» **Assignment**
All of the data that follows should be retyped exactly, please, except the pictures.
Segment Open
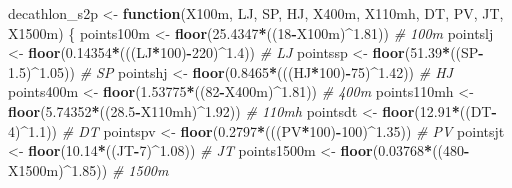 \documentclass[]{article}
\newenvironment{Shaded}{\begin{snugshade}}{\end{snugshade}}
\newcommand{\KeywordTok}[1]{\textcolor[rgb]{0.13,0.29,0.53}{\textbf{#1}}}
\newcommand{\DecValTok}[1]{\textcolor[rgb]{0.00,0.00,0.81}{#1}}
\newcommand{\FloatTok}[1]{\textcolor[rgb]{0.00,0.00,0.81}{#1}}
\newcommand{\StringTok}[1]{\textcolor[rgb]{0.31,0.60,0.02}{#1}}
\newcommand{\CommentTok}[1]{\textcolor[rgb]{0.56,0.35,0.01}{\textit{#1}}}
\newcommand{\ControlFlowTok}[1]{\textcolor[rgb]{0.13,0.29,0.53}{\textbf{#1}}}
\newcommand{\OperatorTok}[1]{\textcolor[rgb]{0.81,0.36,0.00}{\textbf{#1}}}
\newcommand{\NormalTok}[1]{#1}
\begin{document}
\begin{Shaded}
\begin{Highlighting}[]
\NormalTok{decathlon_s2p <-}\StringTok{ }\ControlFlowTok{function}\NormalTok{(X100m, LJ, SP, HJ, X400m, X110mh, DT, PV, JT, X1500m) \{}
\NormalTok{  points100m <-}\StringTok{ }\KeywordTok{floor}\NormalTok{(}\FloatTok{25.4347}\OperatorTok{*}\NormalTok{((}\DecValTok{18}\OperatorTok{-}\NormalTok{X100m)}\OperatorTok{^}\FloatTok{1.81}\NormalTok{)) }\CommentTok{# 100m}
\NormalTok{  pointslj <-}\StringTok{ }\KeywordTok{floor}\NormalTok{(}\FloatTok{0.14354}\OperatorTok{*}\NormalTok{(((LJ}\OperatorTok{*}\DecValTok{100}\NormalTok{)}\OperatorTok{-}\DecValTok{220}\NormalTok{)}\OperatorTok{^}\FloatTok{1.4}\NormalTok{)) }\CommentTok{# LJ}
\NormalTok{  pointssp <-}\StringTok{ }\KeywordTok{floor}\NormalTok{(}\FloatTok{51.39}\OperatorTok{*}\NormalTok{((SP}\OperatorTok{-}\FloatTok{1.5}\NormalTok{)}\OperatorTok{^}\FloatTok{1.05}\NormalTok{)) }\CommentTok{# SP}
\NormalTok{  pointshj <-}\StringTok{ }\KeywordTok{floor}\NormalTok{(}\FloatTok{0.8465}\OperatorTok{*}\NormalTok{(((HJ}\OperatorTok{*}\DecValTok{100}\NormalTok{)}\OperatorTok{-}\DecValTok{75}\NormalTok{)}\OperatorTok{^}\FloatTok{1.42}\NormalTok{)) }\CommentTok{# HJ}
\NormalTok{  points400m <-}\StringTok{ }\KeywordTok{floor}\NormalTok{(}\FloatTok{1.53775}\OperatorTok{*}\NormalTok{((}\DecValTok{82}\OperatorTok{-}\NormalTok{X400m)}\OperatorTok{^}\FloatTok{1.81}\NormalTok{)) }\CommentTok{# 400m}
\NormalTok{  points110mh <-}\StringTok{ }\KeywordTok{floor}\NormalTok{(}\FloatTok{5.74352}\OperatorTok{*}\NormalTok{((}\FloatTok{28.5}\OperatorTok{-}\NormalTok{X110mh)}\OperatorTok{^}\FloatTok{1.92}\NormalTok{)) }\CommentTok{# 110mh}
\NormalTok{  pointsdt <-}\StringTok{ }\KeywordTok{floor}\NormalTok{(}\FloatTok{12.91}\OperatorTok{*}\NormalTok{((DT}\OperatorTok{-}\DecValTok{4}\NormalTok{)}\OperatorTok{^}\FloatTok{1.1}\NormalTok{)) }\CommentTok{# DT}
\NormalTok{  pointspv <-}\StringTok{ }\KeywordTok{floor}\NormalTok{(}\FloatTok{0.2797}\OperatorTok{*}\NormalTok{(((PV}\OperatorTok{*}\DecValTok{100}\NormalTok{)}\OperatorTok{-}\DecValTok{100}\NormalTok{)}\OperatorTok{^}\FloatTok{1.35}\NormalTok{)) }\CommentTok{# PV}
\NormalTok{  pointsjt <-}\StringTok{ }\KeywordTok{floor}\NormalTok{(}\FloatTok{10.14}\OperatorTok{*}\NormalTok{((JT}\OperatorTok{-}\DecValTok{7}\NormalTok{)}\OperatorTok{^}\FloatTok{1.08}\NormalTok{)) }\CommentTok{# JT}
\NormalTok{  points1500m <-}\StringTok{ }\KeywordTok{floor}\NormalTok{(}\FloatTok{0.03768}\OperatorTok{*}\NormalTok{((}\DecValTok{480}\OperatorTok{-}\NormalTok{X1500m)}\OperatorTok{^}\FloatTok{1.85}\NormalTok{)) }\CommentTok{# 1500m}


\end{Highlighting}
\end{Shaded}
\end{document}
Segment Closed
» **Result**
 \documentclass[]{article}
\newenvironment{Shaded}{\begin{snugshade}}{\end{snugshade}}
\newcommand{\KeywordTok}[1]{\textcolor[rgb]{0.13,0.29,0.53}{\textbf{#1}}}
\newcommand{\DecValTok}[1]{\textcolor[rgb]{0.00,0.00,0.81}{#1}}
\newcommand{\FloatTok}[1]{\textcolor[rgb]{0.00,0.00,0.81}{#1}}
\newcommand{\StringTok}[1]{\textcolor[rgb]{0.31,0.60,0.02}{#1}}
\newcommand{\CommentTok}[1]{\textcolor[rgb]{0.56,0.35,0.01}{\textit{#1}}}
\newcommand{\ControlFlowTok}[1]{\textcolor[rgb]{0.13,0.29,0.53}{\textbf{#1}}}
\newcommand{\OperatorTok}[1]{\textcolor[rgb]{0.81,0.36,0.00}{\textbf{#1}}}
\newcommand{\NormalTok}[1]{#1}
\begin{document}
\begin{Shaded}
\begin{Highlighting}[]
\NormalTok{decathlon_s2p <-}\StringTok{ }\ControlFlowTok{function}\NormalTok{(X100m, LJ, SP, HJ, X400m, X110mh, DT, PV, JT, X1500m) \{}
\NormalTok{  points100m <-}\StringTok{ }\KeywordTok{floor}\NormalTok{(}\FloatTok{25.4347}\OperatorTok{*}\NormalTok{((}\DecValTok{18}\OperatorTok{-}\NormalTok{X100m)}\OperatorTok{^}\FloatTok{1.81}\NormalTok{)) }\CommentTok{# 100m}
\NormalTok{  pointslj <-}\StringTok{ }\KeywordTok{floor}\NormalTok{(}\FloatTok{0.14354}\OperatorTok{*}\NormalTok{(((LJ}\OperatorTok{*}\DecValTok{100}\NormalTok{)}\OperatorTok{-}\DecValTok{220}\NormalTok{)}\OperatorTok{^}\FloatTok{1.4}\NormalTok{)) }\CommentTok{# LJ}
\NormalTok{  pointssp <-}\StringTok{ }\KeywordTok{floor}\NormalTok{(}\FloatTok{51.39}\OperatorTok{*}\NormalTok{((SP}\OperatorTok{-}\FloatTok{1.5}\NormalTok{)}\OperatorTok{^}\FloatTok{1.05}\NormalTok{)) }\CommentTok{# SP}
\NormalTok{  pointshj <-}\StringTok{ }\KeywordTok{floor}\NormalTok{(}\FloatTok{0.8465}\OperatorTok{*}\NormalTok{(((HJ}\OperatorTok{*}\DecValTok{100}\NormalTok{)}\OperatorTok{-}\DecValTok{75}\NormalTok{)}\OperatorTok{^}\FloatTok{1.42}\NormalTok{)) }\CommentTok{# HJ}
\NormalTok{  points400m <-}\StringTok{ }\KeywordTok{floor}\NormalTok{(}\FloatTok{1.53775}\OperatorTok{*}\NormalTok{((}\DecValTok{82}\OperatorTok{-}\NormalTok{X400m)}\OperatorTok{^}\FloatTok{1.81}\NormalTok{)) }\CommentTok{# 400m}
\NormalTok{  points110mh <-}\StringTok{ }\KeywordTok{floor}\NormalTok{(}\FloatTok{5.74352}\OperatorTok{*}\NormalTok{((}\FloatTok{28.5}\OperatorTok{-}\NormalTok{X110mh)}\OperatorTok{^}\FloatTok{1.92}\NormalTok{)) }\CommentTok{# 110mh}
\NormalTok{  pointsdt <-}\StringTok{ }\KeywordTok{floor}\NormalTok{(}\FloatTok{12.91}\OperatorTok{*}\NormalTok{((DT}\OperatorTok{-}\DecValTok{4}\NormalTok{)}\OperatorTok{^}\FloatTok{1.1}\NormalTok{)) }\CommentTok{# DT}
\NormalTok{  pointspv <-}\StringTok{ }\KeywordTok{floor}\NormalTok{(}\FloatTok{0.2797}\OperatorTok{*}\NormalTok{(((PV}\OperatorTok{*}\DecValTok{100}\NormalTok{)}\OperatorTok{-}\DecValTok{100}\NormalTok{)}\OperatorTok{^}\FloatTok{1.35}\NormalTok{)) }\CommentTok{# PV}
\NormalTok{  pointsjt <-}\StringTok{ }\KeywordTok{floor}\NormalTok{(}\FloatTok{10.14}\OperatorTok{*}\NormalTok{((JT}\OperatorTok{-}\DecValTok{7}\NormalTok{)}\OperatorTok{^}\FloatTok{1.08}\NormalTok{)) }\CommentTok{# JT}
\NormalTok{  points1500m <-}\StringTok{ }\KeywordTok{floor}\NormalTok{(}\FloatTok{0.03768}\OperatorTok{*}\NormalTok{((}\DecValTok{480}\OperatorTok{-}\NormalTok{X1500m)}\OperatorTok{^}\FloatTok{1.85}\NormalTok{)) }\CommentTok{# 1500m}


\end{Highlighting}
\end{Shaded}
\end{document}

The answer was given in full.